Replace "I love" with 'I want to support' and I feel about Senator Obama something like how Dorothy Boyd felt about Jerry McGuire in the movie by the same name: I love (want to support) him for the man he wants to be. And I love (want to support) him for the man he almost is.

I wrote on Jan 7: "I like that Obama is black, and better, multicultural and cosmopolitan, relatively young, which is to say, he's post-Baby Boom, Civil Rights campaign and Vietnam War, and a pragmatic progressive idealist. Obama is inexperienced, but he has the right stuff to rise quickly and well to the challenge. It doesn't hurt at all that he's a fellow Columbian. I also believe, despite the boilerplate (and infuriating) anti-war rhetoric - required of all Democrats - he espouses, that Obama would not do anything rash and irresponsible about Iraq, such as precipitous withdrawal. Obama's mantra is the Kennedy-esque, "Let's go change the world". Does that sound like someone who would so seriously undermine America's power to effect change and abdicate our nation's leadership and moral responsibilities by surrendering in Iraq? Like me, Obama has a desire to use American primacy and power to make a progressive difference in the world, which cannot work by subordinating American will to other nations. In that way, he's not unlike the post-9/11 liberal-convert George Bush. We are in the midst of a generational challenge, a multi-faceted global revolution and competition, and I believe Obama has a clearer perspective without the deficiencies and historical baggage of the Baby Boomer generation. He's not trapped in the Cold War. Once Obama is actually in position to decide Operation Iraqi Freedom, he's not going to pull us out of Iraq, or the Long War, in a manner that would cause harm to his greater idealistic mandate. He wants to change the world for the better as President, and retreat and surrender in Iraq by his orders would collapse his goals from the outset. No matter the controversial start to Operation Iraqi Freedom, the stakes in Iraq now are world-changing. Once we are clear of the baggage of President Bush - who did what needed to be done, if not always done well - the next President will be able to clarify those stakes. A charismatic and articulate progressive liberal like Obama, as opposed to the frustratingly inarticulate liberal-convert Bush, will have the opportunity to highlight the progressive nature of our Iraq mission for the American and global audiences as well as warn of the long-term harm to the liberal world order that would result from our failure there."

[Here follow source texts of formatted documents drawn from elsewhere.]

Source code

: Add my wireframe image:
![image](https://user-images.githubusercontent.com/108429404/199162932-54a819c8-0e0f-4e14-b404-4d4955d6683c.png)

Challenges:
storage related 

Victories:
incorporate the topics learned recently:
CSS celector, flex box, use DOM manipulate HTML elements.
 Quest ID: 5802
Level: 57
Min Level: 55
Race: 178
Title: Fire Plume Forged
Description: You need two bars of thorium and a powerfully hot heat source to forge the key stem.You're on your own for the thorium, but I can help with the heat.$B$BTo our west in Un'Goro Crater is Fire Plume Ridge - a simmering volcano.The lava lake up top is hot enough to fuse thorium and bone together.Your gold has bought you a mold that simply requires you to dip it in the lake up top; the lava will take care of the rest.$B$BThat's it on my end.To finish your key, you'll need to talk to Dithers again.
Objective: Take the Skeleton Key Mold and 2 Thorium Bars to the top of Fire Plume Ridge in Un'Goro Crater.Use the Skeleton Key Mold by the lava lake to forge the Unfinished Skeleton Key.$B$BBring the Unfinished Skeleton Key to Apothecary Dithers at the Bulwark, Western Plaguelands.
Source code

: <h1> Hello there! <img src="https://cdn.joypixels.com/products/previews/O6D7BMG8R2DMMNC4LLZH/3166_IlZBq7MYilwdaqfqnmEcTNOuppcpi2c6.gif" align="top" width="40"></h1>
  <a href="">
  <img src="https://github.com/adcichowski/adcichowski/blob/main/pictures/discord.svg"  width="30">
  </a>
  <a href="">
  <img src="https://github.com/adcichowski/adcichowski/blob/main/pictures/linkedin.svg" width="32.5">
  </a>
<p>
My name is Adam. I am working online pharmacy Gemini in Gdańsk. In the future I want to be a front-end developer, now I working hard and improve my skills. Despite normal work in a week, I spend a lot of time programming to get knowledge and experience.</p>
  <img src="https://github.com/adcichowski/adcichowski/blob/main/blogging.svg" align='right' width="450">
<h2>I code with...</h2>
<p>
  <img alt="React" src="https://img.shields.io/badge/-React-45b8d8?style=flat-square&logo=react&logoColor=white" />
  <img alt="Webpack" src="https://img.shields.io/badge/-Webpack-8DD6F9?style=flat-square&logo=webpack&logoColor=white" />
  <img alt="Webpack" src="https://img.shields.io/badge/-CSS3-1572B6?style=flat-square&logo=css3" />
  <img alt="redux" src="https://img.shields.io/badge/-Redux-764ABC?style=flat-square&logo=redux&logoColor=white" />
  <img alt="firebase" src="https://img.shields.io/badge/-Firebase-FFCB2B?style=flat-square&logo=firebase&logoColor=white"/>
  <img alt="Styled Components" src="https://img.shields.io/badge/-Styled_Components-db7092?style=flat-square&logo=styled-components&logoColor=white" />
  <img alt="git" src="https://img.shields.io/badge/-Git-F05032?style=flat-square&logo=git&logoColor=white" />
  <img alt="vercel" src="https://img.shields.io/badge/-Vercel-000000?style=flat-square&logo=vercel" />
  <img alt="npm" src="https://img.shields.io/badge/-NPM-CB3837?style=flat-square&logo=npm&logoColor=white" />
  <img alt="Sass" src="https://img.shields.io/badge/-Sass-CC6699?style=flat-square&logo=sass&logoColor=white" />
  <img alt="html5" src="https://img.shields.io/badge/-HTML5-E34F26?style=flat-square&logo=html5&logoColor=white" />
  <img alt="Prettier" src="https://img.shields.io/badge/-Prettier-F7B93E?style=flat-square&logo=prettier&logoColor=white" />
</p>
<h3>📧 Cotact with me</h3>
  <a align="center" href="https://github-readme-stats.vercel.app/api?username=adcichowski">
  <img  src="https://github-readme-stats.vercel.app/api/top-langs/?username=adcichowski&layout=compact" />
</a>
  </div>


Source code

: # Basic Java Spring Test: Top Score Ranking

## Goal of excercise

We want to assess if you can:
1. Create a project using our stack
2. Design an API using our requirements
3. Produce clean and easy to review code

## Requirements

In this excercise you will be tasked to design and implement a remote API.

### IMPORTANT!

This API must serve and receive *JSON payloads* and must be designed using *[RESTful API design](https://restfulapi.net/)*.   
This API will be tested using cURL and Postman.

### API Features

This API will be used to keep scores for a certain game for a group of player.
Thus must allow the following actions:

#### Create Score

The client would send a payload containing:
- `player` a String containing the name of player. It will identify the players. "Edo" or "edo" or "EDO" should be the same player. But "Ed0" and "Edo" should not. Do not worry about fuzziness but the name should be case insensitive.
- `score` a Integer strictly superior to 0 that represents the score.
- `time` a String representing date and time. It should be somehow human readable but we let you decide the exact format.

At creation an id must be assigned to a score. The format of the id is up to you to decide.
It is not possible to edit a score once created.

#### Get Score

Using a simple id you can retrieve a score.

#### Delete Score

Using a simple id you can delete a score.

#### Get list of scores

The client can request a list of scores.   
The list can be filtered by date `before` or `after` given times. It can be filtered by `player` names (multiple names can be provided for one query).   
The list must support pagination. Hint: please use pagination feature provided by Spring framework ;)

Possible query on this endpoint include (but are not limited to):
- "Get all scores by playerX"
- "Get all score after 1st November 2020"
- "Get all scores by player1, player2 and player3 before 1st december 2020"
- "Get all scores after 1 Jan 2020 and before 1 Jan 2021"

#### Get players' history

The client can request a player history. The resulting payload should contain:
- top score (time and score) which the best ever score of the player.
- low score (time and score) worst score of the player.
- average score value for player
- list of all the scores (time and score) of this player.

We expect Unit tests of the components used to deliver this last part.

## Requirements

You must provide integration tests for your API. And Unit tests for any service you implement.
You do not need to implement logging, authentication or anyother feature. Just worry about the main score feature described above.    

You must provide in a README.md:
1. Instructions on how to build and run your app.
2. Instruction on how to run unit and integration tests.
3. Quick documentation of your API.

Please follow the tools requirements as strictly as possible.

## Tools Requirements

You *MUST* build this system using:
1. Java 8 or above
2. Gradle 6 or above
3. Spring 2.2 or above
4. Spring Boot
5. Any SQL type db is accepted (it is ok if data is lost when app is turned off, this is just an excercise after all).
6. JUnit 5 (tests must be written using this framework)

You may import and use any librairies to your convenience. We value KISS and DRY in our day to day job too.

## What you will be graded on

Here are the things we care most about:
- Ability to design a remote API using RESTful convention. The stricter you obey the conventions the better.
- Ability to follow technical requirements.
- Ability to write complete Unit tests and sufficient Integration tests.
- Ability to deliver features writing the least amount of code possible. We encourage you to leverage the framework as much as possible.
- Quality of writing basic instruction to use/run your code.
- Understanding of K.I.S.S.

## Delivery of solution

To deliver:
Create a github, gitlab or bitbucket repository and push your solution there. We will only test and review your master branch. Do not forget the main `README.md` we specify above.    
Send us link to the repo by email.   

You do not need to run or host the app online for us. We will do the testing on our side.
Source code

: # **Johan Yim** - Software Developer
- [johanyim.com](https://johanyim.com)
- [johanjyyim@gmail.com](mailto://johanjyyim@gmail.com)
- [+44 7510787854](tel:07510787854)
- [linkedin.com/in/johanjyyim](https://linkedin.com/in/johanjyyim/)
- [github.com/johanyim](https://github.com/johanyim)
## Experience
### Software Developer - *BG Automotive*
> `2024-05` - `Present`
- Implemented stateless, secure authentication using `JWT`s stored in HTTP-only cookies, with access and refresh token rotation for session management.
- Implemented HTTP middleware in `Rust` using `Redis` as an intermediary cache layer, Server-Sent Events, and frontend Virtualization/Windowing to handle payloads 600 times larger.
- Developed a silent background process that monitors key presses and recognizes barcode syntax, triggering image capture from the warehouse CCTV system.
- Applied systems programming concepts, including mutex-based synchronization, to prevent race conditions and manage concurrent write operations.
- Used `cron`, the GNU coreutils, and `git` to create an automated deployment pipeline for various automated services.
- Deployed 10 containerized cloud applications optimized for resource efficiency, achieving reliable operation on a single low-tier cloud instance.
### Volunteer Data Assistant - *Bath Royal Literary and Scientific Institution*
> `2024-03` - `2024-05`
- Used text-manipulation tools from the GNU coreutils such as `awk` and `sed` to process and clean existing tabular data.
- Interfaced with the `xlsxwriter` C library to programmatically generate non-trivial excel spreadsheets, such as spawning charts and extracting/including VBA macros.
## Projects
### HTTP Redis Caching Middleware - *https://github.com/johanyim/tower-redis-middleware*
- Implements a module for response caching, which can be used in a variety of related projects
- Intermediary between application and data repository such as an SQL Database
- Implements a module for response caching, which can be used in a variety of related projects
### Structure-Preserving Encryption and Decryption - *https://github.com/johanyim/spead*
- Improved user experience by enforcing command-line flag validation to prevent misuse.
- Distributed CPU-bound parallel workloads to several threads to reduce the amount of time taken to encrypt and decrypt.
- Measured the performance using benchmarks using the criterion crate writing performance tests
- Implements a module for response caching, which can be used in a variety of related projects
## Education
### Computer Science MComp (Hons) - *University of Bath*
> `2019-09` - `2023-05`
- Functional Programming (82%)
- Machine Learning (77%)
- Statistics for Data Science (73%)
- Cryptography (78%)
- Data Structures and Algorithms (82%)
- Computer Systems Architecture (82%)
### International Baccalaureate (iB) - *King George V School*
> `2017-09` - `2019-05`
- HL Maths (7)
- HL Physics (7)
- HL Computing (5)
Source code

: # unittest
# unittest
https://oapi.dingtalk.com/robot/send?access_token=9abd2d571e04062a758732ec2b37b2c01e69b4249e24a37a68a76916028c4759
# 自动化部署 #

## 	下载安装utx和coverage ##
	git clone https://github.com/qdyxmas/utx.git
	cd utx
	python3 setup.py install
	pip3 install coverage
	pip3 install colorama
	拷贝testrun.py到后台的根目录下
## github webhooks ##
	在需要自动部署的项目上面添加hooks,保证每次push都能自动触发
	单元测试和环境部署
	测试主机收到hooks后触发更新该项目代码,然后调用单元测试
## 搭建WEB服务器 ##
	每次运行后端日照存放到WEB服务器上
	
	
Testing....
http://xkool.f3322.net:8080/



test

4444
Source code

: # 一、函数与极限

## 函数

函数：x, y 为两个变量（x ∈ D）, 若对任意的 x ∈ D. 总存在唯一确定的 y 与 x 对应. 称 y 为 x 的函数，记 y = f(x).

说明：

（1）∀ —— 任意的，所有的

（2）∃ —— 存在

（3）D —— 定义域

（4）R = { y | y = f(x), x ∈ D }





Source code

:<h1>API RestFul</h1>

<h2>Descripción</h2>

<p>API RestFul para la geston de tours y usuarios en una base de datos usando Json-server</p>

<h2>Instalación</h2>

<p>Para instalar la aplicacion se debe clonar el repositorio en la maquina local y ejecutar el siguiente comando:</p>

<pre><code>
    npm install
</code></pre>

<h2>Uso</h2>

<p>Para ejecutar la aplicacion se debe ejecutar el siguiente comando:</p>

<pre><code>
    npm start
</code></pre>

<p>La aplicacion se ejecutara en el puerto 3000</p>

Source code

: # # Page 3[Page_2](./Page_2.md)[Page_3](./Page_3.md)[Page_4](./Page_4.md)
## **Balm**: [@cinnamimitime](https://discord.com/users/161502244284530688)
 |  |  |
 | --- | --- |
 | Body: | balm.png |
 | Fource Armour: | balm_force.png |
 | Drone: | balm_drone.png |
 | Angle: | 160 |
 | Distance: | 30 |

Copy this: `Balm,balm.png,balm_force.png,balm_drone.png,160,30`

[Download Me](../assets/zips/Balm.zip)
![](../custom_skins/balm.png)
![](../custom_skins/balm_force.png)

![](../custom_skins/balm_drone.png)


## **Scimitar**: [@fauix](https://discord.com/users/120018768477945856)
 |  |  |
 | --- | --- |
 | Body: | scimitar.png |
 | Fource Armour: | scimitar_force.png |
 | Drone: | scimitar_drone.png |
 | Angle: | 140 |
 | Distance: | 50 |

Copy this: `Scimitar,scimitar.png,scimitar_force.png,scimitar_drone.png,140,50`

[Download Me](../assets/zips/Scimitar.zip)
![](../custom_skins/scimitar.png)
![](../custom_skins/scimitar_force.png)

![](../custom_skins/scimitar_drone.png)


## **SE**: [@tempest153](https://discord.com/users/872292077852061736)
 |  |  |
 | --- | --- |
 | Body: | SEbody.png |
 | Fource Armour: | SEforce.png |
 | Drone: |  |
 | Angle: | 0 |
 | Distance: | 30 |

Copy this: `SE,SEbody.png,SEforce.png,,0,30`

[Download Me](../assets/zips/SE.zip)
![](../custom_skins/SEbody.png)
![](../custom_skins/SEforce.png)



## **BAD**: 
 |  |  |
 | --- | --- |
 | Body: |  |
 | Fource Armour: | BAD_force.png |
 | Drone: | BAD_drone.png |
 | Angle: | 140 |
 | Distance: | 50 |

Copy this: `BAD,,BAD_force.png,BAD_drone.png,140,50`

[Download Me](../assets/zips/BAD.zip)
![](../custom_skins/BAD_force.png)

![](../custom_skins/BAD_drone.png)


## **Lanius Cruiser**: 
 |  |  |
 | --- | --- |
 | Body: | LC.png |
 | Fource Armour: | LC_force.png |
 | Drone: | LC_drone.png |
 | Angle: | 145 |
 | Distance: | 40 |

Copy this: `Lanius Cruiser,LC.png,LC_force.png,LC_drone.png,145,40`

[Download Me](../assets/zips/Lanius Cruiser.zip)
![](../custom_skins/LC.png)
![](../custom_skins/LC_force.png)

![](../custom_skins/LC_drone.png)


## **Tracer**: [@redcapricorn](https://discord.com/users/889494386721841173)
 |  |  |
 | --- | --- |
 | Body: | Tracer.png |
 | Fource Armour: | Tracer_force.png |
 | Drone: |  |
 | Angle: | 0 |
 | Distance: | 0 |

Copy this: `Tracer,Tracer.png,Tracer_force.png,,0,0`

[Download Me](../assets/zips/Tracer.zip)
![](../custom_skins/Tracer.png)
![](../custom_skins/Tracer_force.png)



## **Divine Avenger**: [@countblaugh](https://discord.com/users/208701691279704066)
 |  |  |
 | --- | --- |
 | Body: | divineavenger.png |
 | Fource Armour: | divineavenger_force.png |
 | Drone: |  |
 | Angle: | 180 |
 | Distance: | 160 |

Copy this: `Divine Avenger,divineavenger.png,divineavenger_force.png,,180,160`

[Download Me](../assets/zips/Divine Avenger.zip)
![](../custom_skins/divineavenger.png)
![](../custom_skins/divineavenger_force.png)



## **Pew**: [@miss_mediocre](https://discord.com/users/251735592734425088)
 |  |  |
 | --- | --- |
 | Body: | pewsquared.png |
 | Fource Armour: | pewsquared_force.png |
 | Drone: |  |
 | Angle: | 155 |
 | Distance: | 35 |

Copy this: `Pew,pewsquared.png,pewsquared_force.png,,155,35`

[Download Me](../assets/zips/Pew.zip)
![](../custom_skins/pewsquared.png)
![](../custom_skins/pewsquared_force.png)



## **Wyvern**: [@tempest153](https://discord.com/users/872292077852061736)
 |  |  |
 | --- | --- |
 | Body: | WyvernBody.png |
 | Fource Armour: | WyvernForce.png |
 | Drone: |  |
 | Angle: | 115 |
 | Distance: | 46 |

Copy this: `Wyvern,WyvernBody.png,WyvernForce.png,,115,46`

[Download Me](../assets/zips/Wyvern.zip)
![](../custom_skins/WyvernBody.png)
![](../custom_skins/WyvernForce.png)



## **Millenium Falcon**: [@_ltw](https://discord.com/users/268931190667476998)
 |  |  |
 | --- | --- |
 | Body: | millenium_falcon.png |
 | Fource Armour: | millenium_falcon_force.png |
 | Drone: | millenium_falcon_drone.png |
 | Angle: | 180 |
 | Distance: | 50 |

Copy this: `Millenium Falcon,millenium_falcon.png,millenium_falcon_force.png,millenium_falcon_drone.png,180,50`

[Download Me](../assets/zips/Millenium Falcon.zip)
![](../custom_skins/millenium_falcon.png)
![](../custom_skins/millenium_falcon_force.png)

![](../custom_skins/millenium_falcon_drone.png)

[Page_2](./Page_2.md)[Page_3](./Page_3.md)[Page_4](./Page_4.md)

I thought that at the start of the year. The vetting of the Democratic nomination process, however, has caused me to doubt that the President I want Obama to be would be the President that Obama actually would be. In other words, caveat emptor.

My most important issue for this election is American leadership in the Long War. I still believe Barack Obama would be the best available choice for Commander in Chief - if only Obama believed so himself. Senator McCain holds the more sensible position on the Long War. The general election against McCain will be Obama's best opportunity to convince me that, unlike most modern Democrats, he is true to America's progressive liberal heritage and ready and willing to assume the mantle of Wilson, Roosevelt, Truman and Kennedy to become the liberal American champion of a liberal war.

Regina

I agree. Choosing Caroline Kennedy is a joke. It's a key indicator that the Mass-Kerry-Kennedy wing of the party is sidling up to Obama and vice versa. He's choosing her to provide him cover when he doesn't pick Hillary Clinton. Caroline K. will probably even announce it. Ridiculous. I'm planning on voting in '08 but just skipping the presidential choice.